**Exercise input**:
[Start of Attachment]

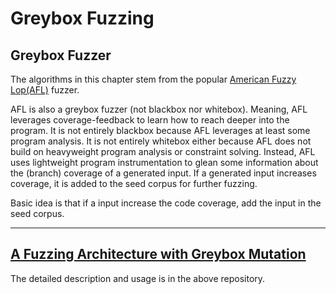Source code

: # Greybox Fuzzing

## Greybox Fuzzer

The algorithms in this chapter stem from the popular [American Fuzzy Lop(AFL)](https://lcamtuf.coredump.cx/afl/) fuzzer.

AFL is also a greybox fuzzer (not blackbox nor whitebox). Meaning, AFL leverages coverage-feedback to learn how to reach deeper into the program. It is not entirely blackbox because AFL leverages at least some program analysis. It is not entirely whitebox either because AFL does not build on heavyweight program analysis or constraint solving. Instead, AFL uses lightweight program instrumentation to glean some information about the (branch) coverage of a generated input. If a generated input increases coverage, it is added to the seed corpus for further fuzzing.

Basic idea is that if a input increase the code coverage, add the input in the seed corpus.


---

## [A Fuzzing Architecture with Greybox Mutation](https://github.com/MJ-SEO/Fuzzing/tree/master/4.Mutation_Fuzzing/Mutation_Based_Fuzzer)

The detailed description and usage is in the above repository.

[End of Attachment]

**Aim of the task**:
With the line that contains "## [A Fuzzing" as your start, reproduce the data above exactly through its last line, and nothing before that start.

**Exercise result**:
## [A Fuzzing Architecture with Greybox Mutation](https://github.com/MJ-SEO/Fuzzing/tree/master/4.Mutation_Fuzzing/Mutation_Based_Fuzzer)

The detailed description and usage is in the above repository.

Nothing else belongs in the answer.